If the planet sees warming higher than 1.5 degrees Celsius over preindustrial levels, many countries may not be able to manage the costs of protecting coastal inhabitants from rising sea levels.

According to Kerr, in some places farming will become more challenging as increasing temperatures make it progressively more strenuous for farm animals and people who work outside, as reported by The New York Times.

As with many aspects of the climate emergency, poorer nations will suffer the most. Fifteen times more people were killed due to storms, floods and droughts in poor nations between 2010 and 2020 than in rich ones, according to the report.

“Unchecked carbon pollution is forcing the world’s most vulnerable on a frog march to destruction — now,” said Guterres, as The New York Times reported. “This abdication of leadership is criminal.”
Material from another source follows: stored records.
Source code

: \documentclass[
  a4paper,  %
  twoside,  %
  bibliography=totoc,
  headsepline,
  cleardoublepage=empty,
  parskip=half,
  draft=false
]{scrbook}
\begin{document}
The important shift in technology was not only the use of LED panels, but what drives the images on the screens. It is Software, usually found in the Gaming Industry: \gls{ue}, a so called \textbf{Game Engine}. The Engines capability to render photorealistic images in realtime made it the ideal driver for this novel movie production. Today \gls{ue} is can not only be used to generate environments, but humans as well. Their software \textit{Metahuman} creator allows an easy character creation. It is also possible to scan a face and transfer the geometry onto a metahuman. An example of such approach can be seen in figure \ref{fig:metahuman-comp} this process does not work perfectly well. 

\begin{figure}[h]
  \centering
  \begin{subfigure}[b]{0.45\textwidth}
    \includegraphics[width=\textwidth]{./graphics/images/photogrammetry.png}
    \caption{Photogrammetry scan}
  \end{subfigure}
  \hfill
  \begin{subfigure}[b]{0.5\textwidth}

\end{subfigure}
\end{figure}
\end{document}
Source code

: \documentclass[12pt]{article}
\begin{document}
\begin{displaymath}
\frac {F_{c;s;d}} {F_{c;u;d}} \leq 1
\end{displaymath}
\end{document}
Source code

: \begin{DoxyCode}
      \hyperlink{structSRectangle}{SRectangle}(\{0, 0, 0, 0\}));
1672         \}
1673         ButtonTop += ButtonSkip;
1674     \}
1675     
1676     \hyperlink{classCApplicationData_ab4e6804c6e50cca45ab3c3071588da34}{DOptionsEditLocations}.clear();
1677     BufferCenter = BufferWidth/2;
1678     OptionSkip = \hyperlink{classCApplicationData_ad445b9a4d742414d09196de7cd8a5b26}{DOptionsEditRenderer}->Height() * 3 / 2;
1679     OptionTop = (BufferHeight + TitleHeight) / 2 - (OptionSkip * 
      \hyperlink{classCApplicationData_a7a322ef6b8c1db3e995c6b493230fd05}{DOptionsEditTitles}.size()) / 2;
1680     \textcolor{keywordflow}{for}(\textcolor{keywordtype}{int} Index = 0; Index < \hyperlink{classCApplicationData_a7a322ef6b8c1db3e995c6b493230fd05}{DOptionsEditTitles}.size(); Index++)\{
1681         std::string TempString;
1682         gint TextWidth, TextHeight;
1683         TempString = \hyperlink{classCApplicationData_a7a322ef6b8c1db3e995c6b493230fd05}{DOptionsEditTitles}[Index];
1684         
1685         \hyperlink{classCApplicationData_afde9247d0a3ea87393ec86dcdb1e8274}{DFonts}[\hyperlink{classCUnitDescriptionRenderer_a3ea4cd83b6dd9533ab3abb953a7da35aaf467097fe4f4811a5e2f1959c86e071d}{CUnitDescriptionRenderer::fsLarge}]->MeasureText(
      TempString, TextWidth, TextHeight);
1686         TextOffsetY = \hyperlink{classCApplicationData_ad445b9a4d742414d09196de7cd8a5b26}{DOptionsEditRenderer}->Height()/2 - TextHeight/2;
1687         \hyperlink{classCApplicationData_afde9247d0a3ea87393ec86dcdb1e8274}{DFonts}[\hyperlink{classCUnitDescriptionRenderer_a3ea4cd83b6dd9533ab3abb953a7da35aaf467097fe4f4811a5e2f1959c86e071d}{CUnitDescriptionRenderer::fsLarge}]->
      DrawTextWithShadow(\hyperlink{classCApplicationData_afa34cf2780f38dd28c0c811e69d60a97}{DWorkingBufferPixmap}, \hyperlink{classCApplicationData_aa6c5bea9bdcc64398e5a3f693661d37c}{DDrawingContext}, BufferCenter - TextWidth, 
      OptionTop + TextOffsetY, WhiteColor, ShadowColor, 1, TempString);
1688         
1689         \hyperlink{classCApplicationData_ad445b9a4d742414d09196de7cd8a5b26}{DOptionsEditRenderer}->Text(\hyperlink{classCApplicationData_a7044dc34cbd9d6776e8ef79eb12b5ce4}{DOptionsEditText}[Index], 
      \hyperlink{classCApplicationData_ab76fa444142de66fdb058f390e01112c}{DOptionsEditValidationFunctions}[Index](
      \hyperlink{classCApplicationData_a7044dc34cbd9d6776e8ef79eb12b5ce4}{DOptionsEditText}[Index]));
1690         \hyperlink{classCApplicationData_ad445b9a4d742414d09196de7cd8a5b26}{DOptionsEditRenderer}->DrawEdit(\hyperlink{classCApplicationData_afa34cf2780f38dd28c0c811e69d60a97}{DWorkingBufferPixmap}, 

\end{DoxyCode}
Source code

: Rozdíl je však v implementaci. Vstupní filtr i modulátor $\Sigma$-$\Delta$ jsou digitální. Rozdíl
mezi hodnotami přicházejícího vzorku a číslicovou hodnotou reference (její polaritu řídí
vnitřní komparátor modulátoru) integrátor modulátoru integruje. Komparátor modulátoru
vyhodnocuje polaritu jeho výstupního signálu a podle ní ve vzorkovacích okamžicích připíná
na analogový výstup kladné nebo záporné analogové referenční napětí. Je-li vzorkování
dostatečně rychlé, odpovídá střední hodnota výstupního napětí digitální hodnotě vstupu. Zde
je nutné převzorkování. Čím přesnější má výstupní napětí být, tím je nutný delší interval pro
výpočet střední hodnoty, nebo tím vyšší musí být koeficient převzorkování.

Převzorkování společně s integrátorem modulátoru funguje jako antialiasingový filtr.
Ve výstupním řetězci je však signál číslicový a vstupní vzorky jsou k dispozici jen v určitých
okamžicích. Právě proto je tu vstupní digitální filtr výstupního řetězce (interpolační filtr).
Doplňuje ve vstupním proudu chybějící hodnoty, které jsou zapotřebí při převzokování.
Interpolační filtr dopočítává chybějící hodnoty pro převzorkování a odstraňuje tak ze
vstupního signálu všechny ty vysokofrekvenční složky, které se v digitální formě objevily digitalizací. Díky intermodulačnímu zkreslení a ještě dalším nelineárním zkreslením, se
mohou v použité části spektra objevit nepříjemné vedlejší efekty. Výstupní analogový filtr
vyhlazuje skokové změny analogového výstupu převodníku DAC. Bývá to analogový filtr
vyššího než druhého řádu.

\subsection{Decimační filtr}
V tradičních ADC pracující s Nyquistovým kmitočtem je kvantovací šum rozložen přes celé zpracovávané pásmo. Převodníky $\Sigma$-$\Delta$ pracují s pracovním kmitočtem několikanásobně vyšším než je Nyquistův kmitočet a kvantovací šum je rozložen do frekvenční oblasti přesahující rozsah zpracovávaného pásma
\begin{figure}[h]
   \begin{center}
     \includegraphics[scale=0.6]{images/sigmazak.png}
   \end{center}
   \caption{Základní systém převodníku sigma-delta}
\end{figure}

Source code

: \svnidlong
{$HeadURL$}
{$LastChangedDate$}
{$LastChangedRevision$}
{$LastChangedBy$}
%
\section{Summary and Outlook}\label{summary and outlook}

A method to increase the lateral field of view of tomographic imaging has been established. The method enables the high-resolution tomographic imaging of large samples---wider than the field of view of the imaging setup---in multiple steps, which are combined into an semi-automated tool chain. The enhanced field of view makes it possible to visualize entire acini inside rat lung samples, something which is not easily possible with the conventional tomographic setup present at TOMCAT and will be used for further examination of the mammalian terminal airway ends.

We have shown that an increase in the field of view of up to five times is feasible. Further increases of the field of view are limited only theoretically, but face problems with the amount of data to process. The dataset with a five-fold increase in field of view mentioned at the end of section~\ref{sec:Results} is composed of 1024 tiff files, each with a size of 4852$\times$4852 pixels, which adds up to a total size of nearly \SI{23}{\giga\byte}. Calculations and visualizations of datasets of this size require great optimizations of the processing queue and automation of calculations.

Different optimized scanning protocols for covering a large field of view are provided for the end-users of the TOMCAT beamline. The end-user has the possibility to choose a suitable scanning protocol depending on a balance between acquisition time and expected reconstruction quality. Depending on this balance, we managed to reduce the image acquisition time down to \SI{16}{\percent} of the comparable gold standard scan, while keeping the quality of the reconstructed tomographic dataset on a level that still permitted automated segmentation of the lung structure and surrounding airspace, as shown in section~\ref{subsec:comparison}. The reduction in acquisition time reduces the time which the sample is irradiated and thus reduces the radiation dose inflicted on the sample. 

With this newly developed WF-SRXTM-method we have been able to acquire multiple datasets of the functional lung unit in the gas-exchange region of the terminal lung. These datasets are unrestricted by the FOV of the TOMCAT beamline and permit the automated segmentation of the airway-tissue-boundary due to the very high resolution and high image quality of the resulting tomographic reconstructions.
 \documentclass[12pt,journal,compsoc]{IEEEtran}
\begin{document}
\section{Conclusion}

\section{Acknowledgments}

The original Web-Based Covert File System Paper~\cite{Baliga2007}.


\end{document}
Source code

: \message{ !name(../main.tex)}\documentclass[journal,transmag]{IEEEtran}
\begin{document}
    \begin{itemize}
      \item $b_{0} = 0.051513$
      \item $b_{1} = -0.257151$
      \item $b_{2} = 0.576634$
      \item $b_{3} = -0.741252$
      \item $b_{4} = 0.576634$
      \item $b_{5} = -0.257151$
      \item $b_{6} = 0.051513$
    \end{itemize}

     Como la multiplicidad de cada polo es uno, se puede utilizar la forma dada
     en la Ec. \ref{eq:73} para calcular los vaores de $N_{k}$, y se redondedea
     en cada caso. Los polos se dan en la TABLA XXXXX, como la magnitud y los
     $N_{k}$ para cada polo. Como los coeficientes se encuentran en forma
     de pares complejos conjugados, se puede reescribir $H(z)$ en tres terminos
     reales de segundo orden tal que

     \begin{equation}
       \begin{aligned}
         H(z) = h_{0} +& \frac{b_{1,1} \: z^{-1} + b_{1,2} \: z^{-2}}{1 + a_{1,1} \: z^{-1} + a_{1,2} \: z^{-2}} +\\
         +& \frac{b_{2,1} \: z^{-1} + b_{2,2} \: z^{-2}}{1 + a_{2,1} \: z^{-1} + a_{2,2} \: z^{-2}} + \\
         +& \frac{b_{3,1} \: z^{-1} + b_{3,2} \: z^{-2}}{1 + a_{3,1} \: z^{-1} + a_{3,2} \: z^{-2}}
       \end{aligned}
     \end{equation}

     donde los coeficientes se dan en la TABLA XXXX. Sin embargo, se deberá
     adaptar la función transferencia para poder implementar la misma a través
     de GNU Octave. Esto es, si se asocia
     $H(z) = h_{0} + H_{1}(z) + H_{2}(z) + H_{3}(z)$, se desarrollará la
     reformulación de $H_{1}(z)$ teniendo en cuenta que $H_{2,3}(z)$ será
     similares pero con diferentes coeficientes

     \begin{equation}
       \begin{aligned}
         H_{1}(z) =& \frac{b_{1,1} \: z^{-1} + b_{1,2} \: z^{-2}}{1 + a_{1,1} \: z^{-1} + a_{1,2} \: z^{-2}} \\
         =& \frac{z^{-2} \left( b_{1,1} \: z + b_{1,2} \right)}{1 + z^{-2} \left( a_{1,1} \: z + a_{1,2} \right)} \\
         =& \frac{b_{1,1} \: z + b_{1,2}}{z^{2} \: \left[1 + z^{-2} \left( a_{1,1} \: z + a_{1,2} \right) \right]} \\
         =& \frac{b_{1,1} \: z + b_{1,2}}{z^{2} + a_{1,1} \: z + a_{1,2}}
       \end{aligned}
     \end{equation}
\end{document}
Although many world leaders have pledged to limit global heating to 1.5 degrees Celsius, the current trajectory is from two to three degrees Celsius by the end of the century.

“Beyond 1.5, we’re not going to manage on a lot of fronts,” said director of the Red Cross Red Crescent Climate Center and one of the authors of the report Maarten van Aalst, reported The New York Times. “If we don’t implement changes now in terms of how we deal with physical infrastructure, but also how we organize our societies, it’s going to be bad.”

One of the main points of the report is that natural adaptation to the pace of warming that the world is currently experiencing is unrealistic.

“There has been the assumption that, ‘Well, if we cannot control climate change, we’ll just let it go and adapt to it,’” Pörtner said, as The New York Times reported. But considering the anticipated threats of our warming planet, “this is certainly a very illusionary approach.”